(Supplied material):
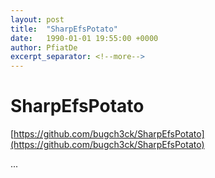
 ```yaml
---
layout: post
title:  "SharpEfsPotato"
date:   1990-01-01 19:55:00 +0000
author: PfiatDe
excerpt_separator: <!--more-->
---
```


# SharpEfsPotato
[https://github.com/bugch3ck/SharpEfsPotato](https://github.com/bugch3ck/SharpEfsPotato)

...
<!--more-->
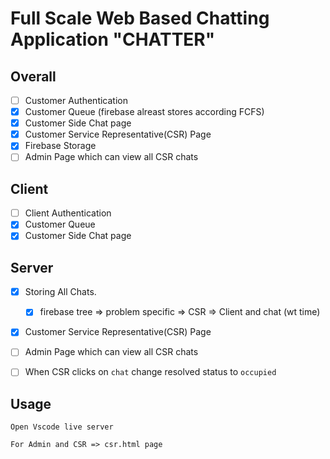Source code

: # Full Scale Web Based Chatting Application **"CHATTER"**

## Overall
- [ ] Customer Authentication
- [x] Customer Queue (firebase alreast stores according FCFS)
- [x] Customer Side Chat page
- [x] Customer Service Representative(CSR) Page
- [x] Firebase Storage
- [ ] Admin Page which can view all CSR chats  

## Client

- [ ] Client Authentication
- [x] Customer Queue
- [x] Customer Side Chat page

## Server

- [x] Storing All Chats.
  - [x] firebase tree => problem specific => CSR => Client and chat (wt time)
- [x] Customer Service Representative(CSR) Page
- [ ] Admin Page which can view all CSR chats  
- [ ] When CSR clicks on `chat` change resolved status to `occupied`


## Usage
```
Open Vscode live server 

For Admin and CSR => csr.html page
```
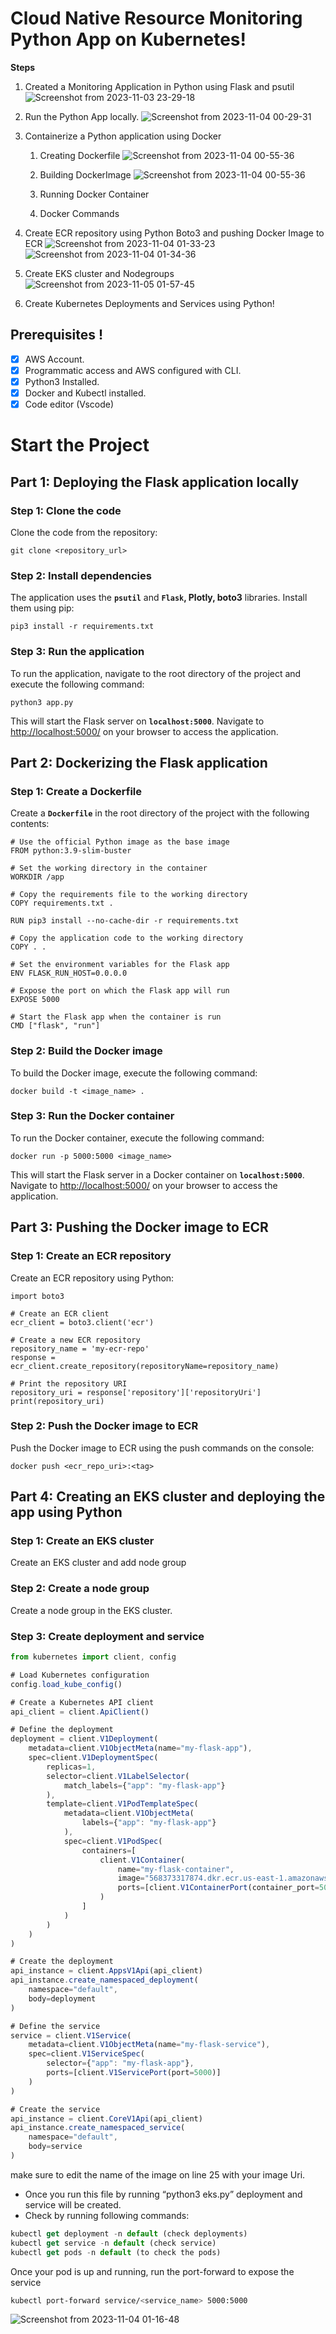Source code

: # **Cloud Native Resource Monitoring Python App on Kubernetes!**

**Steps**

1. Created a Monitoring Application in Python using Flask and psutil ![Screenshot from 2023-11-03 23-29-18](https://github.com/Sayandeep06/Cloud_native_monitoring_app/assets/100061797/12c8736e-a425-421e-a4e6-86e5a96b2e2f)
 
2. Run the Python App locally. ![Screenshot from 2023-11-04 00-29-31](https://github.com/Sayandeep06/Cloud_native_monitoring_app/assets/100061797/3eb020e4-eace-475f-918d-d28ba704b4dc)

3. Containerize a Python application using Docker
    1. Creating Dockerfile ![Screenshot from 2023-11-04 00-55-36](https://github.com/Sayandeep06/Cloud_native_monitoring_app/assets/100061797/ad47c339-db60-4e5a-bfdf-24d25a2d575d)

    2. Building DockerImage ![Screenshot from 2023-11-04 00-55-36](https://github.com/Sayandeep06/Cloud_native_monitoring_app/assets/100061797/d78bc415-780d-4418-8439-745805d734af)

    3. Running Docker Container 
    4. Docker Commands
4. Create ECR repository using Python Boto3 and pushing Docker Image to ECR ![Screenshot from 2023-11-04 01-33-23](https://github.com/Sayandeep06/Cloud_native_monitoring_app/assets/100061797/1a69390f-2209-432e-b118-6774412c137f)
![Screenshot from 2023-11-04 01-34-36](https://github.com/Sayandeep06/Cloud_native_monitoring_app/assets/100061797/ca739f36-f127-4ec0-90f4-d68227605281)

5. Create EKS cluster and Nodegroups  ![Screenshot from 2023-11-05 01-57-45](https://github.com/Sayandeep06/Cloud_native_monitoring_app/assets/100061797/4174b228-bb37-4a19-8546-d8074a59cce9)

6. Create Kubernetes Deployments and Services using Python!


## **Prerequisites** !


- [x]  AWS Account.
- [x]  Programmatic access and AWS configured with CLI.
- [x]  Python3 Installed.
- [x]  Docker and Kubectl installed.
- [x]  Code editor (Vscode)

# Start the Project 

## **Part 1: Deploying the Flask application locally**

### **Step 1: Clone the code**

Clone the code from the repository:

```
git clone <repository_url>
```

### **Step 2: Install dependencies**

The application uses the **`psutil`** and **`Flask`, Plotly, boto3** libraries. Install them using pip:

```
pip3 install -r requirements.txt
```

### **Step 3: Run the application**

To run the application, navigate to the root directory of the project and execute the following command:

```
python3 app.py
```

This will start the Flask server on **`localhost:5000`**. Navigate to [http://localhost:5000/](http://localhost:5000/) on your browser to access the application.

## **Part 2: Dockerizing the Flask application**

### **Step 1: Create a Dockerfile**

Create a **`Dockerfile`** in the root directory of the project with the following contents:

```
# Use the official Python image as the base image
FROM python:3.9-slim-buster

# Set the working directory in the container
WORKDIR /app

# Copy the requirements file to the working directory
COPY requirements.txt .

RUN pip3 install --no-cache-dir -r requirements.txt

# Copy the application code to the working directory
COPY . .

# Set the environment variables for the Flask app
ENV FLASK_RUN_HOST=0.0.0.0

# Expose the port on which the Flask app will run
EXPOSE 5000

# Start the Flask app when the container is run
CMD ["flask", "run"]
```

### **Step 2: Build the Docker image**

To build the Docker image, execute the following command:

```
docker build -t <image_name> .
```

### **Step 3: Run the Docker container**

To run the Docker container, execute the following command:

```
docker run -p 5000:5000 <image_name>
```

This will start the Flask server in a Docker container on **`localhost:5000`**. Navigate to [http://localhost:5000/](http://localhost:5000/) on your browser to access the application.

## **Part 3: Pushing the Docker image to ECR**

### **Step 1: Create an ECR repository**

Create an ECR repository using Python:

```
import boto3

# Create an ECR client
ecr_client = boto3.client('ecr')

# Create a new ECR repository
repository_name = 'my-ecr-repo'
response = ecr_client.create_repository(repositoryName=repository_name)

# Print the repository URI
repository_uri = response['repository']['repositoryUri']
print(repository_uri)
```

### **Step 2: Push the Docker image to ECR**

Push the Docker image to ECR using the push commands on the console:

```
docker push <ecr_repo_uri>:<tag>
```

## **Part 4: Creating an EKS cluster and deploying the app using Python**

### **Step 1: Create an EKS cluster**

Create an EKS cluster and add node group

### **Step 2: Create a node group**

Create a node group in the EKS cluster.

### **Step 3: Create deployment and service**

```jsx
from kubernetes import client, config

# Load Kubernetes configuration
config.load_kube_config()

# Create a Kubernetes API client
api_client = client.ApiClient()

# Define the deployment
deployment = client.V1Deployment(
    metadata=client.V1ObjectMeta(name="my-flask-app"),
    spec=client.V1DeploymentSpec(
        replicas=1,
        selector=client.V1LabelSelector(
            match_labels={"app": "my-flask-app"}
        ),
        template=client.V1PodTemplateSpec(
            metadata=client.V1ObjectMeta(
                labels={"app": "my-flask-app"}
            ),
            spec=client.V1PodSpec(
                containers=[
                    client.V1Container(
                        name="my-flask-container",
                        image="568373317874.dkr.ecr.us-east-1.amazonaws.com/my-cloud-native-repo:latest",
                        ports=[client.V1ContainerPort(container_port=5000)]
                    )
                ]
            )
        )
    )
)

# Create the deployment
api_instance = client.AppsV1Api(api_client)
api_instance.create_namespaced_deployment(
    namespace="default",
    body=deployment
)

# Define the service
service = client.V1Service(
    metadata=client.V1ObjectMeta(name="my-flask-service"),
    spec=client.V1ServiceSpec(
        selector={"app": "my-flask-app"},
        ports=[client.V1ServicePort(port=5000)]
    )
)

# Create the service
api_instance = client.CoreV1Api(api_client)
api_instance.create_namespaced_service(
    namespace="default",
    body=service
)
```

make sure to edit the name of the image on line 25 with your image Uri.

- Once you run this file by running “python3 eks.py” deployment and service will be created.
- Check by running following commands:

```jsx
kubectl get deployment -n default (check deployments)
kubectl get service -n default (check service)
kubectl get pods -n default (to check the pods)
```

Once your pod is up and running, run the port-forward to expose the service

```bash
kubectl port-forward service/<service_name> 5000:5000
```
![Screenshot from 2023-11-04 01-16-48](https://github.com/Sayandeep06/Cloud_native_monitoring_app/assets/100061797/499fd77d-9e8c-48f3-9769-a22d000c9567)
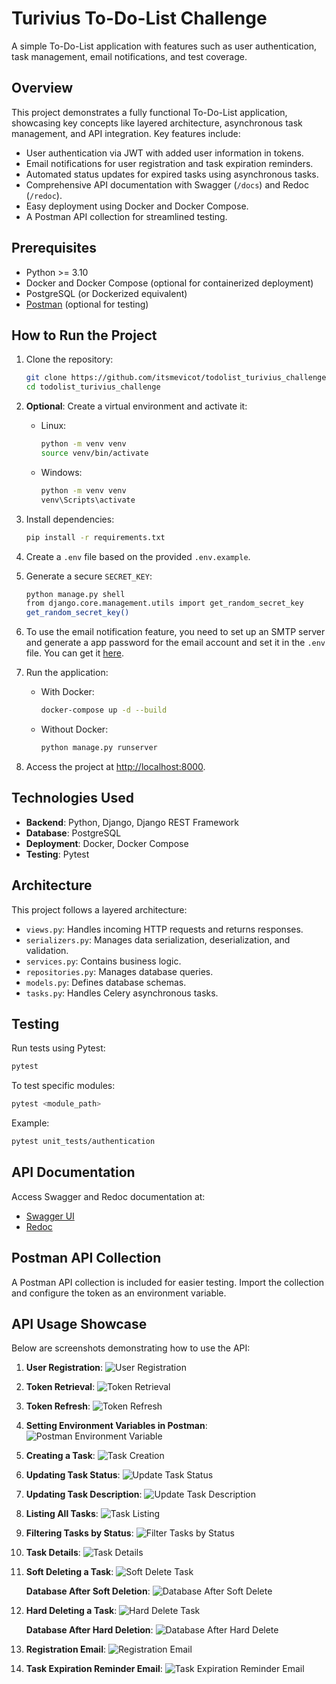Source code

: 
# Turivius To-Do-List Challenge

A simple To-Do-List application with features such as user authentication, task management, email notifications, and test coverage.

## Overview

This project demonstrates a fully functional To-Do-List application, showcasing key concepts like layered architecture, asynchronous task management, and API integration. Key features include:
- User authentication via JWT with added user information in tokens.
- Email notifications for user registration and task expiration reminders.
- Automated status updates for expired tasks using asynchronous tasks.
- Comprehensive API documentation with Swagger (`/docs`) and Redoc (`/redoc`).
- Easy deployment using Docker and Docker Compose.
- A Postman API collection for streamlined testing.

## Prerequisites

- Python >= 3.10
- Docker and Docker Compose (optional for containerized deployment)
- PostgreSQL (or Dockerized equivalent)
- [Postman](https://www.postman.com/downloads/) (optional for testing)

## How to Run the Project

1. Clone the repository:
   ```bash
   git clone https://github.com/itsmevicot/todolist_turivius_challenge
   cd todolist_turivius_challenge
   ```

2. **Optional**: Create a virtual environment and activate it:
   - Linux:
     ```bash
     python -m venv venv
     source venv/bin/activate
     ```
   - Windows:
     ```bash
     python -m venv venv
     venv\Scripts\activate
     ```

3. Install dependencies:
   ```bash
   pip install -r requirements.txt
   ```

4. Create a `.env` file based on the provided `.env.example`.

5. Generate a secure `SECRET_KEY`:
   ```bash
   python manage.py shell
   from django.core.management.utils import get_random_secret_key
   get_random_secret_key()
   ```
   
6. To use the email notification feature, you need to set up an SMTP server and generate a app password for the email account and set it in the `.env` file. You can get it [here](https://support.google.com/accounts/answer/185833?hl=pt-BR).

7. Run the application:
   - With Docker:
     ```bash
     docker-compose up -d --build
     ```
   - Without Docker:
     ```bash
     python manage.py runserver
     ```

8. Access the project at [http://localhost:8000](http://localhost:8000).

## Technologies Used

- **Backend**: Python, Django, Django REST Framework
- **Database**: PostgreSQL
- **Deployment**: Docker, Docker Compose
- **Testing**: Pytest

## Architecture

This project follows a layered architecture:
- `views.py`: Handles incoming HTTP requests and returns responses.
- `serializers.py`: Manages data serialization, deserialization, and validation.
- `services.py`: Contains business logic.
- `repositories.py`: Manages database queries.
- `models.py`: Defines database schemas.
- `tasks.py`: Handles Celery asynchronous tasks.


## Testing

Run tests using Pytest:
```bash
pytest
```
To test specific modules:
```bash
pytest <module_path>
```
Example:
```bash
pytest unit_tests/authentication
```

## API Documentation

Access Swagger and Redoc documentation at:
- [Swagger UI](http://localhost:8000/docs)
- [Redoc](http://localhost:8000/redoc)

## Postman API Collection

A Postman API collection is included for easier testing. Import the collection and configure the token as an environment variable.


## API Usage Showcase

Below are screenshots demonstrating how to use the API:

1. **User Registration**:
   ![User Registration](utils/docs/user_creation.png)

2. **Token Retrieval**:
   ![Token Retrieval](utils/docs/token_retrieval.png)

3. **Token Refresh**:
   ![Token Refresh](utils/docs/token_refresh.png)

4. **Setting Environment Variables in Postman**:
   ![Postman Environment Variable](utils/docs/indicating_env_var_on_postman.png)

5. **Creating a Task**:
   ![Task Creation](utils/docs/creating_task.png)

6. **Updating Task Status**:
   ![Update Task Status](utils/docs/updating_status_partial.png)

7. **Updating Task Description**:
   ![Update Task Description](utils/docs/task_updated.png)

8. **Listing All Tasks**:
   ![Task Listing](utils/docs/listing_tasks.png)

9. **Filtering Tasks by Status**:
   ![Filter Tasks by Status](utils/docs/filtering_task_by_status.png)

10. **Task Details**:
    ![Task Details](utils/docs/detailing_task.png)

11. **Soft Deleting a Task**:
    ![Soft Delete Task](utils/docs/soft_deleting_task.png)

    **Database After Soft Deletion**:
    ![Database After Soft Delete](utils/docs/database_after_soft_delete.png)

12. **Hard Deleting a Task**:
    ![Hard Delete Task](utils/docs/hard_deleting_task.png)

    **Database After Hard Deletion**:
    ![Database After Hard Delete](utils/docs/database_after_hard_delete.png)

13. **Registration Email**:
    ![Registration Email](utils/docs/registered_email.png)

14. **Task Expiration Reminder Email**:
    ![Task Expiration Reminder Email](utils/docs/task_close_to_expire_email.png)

(Aim of the exercise): If a line contains the string "cluster", include it in the tally; report the final tally for the whole listing and nothing else.

(Output for this exercise): 5